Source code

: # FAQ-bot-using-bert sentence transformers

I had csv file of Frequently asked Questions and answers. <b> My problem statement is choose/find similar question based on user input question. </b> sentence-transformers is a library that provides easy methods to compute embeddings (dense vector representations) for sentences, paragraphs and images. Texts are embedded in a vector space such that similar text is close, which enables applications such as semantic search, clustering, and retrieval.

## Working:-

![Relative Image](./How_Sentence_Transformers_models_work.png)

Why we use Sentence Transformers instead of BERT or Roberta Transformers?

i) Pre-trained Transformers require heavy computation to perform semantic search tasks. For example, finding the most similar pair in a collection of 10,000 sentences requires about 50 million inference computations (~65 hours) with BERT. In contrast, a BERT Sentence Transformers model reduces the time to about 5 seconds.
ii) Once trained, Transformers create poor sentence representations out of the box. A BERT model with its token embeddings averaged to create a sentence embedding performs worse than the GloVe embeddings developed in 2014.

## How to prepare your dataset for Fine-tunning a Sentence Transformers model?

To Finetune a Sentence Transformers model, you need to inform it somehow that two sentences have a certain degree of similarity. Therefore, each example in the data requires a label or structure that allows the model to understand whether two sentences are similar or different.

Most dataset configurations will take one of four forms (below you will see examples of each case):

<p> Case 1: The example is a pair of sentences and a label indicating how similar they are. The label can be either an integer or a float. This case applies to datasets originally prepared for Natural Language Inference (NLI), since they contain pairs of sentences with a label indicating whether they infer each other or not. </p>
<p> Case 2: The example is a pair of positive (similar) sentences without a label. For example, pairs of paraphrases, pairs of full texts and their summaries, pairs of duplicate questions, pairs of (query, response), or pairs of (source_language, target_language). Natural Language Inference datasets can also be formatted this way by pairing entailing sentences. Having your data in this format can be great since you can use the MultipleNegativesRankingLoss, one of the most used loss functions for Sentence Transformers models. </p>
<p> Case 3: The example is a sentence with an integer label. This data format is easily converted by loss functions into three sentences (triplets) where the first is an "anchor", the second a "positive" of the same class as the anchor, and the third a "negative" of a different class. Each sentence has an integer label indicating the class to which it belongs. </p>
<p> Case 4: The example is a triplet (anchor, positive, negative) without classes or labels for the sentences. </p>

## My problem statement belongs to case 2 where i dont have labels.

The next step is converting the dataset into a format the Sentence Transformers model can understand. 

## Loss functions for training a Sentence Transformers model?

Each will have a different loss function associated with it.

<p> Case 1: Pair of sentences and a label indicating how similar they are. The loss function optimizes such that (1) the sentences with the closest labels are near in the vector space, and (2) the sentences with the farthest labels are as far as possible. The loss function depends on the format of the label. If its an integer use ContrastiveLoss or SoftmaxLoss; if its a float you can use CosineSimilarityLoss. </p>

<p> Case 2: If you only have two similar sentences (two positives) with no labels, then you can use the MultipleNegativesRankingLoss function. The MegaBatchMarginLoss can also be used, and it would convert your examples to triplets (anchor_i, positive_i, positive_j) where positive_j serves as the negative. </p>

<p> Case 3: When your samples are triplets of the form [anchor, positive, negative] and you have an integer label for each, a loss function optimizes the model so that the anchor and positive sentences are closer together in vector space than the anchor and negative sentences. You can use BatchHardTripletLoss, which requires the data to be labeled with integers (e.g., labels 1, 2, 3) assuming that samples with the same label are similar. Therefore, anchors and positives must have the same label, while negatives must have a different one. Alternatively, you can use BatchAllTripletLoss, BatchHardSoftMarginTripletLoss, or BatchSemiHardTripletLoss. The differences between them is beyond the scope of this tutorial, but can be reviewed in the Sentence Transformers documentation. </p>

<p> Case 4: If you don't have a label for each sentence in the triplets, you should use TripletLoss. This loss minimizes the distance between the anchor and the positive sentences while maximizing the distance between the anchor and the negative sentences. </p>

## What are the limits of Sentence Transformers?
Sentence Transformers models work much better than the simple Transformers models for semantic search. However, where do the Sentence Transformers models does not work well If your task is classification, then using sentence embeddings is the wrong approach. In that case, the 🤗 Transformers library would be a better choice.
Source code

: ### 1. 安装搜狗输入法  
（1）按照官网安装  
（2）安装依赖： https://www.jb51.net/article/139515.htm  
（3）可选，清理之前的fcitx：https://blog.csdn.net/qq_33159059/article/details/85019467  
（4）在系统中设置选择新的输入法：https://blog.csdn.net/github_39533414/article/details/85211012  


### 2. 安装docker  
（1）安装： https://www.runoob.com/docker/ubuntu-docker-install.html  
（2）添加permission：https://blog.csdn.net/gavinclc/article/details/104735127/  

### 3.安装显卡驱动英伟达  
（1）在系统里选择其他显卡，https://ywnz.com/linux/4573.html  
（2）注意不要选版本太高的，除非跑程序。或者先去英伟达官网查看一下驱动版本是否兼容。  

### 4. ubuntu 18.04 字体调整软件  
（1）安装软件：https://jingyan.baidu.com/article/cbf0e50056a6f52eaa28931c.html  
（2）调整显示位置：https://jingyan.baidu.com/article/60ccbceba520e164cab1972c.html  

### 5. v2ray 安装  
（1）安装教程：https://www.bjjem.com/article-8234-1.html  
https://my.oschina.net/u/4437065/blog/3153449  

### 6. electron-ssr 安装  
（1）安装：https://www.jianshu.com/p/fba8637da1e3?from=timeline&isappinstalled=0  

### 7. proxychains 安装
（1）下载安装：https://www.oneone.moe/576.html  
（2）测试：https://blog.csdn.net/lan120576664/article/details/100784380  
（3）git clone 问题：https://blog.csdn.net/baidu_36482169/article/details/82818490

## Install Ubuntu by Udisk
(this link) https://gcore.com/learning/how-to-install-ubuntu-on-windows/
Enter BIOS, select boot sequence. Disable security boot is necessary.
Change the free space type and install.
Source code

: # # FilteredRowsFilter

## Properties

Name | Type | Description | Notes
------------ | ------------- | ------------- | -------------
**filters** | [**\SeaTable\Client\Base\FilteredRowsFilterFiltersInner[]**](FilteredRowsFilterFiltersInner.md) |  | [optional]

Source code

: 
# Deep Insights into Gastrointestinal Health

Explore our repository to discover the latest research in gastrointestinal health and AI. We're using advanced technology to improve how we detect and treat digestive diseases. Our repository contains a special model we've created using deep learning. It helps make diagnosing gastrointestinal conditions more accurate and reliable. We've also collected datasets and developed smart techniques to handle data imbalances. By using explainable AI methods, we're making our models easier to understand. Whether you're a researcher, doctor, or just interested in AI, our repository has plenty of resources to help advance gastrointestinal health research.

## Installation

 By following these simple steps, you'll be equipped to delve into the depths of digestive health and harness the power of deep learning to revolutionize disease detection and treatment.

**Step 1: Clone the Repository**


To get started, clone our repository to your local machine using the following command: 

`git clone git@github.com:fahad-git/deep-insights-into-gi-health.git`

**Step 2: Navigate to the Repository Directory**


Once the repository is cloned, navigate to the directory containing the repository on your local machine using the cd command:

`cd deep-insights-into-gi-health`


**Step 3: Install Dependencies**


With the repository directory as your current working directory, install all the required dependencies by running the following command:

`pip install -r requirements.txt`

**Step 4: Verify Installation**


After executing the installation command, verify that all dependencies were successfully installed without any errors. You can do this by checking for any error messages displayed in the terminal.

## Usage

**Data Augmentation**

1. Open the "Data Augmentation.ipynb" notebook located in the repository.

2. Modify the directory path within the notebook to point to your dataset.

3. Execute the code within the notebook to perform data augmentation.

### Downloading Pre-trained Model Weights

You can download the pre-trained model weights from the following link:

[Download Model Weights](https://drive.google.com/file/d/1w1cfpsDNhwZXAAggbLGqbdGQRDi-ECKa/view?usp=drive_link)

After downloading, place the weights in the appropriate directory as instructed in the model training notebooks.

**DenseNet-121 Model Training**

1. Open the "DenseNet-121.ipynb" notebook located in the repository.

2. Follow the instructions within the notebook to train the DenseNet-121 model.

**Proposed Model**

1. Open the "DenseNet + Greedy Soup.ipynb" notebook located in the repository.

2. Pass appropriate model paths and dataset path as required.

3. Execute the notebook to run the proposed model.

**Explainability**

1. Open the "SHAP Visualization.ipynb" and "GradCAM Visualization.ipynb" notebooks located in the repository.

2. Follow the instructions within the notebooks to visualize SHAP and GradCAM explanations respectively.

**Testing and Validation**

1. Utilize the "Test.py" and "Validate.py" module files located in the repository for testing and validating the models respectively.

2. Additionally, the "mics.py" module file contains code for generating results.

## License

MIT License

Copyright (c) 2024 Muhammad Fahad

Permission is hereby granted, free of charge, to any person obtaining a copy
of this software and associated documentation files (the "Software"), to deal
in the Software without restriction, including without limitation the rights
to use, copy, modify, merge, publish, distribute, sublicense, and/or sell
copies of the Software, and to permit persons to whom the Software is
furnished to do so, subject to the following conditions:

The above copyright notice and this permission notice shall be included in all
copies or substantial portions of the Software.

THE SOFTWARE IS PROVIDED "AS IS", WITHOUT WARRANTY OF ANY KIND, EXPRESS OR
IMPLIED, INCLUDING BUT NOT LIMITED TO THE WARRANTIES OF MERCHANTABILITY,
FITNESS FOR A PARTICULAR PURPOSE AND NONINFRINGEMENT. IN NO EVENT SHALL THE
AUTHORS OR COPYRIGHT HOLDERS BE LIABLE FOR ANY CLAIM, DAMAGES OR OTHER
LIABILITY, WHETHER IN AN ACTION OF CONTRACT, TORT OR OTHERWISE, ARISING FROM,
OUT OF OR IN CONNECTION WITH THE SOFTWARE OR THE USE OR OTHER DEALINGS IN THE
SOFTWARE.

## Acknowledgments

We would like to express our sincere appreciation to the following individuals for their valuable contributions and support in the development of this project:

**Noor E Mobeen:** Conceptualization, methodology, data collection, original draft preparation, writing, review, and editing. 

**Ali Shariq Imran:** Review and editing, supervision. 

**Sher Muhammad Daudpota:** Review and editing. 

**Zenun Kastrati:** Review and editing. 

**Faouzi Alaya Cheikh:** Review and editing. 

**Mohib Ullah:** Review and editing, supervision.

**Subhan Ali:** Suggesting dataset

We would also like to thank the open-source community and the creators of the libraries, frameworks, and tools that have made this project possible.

§ REQUIRED ACTION: Scan the material above. Copy each line that holds the word "belongs".

§ PROBLEM SOLUTION:
<p> Case 3: The example is a sentence with an integer label. This data format is easily converted by loss functions into three sentences (triplets) where the first is an "anchor", the second a "positive" of the same class as the anchor, and the third a "negative" of a different class. Each sentence has an integer label indicating the class to which it belongs. </p>
## My problem statement belongs to case 2 where i dont have labels.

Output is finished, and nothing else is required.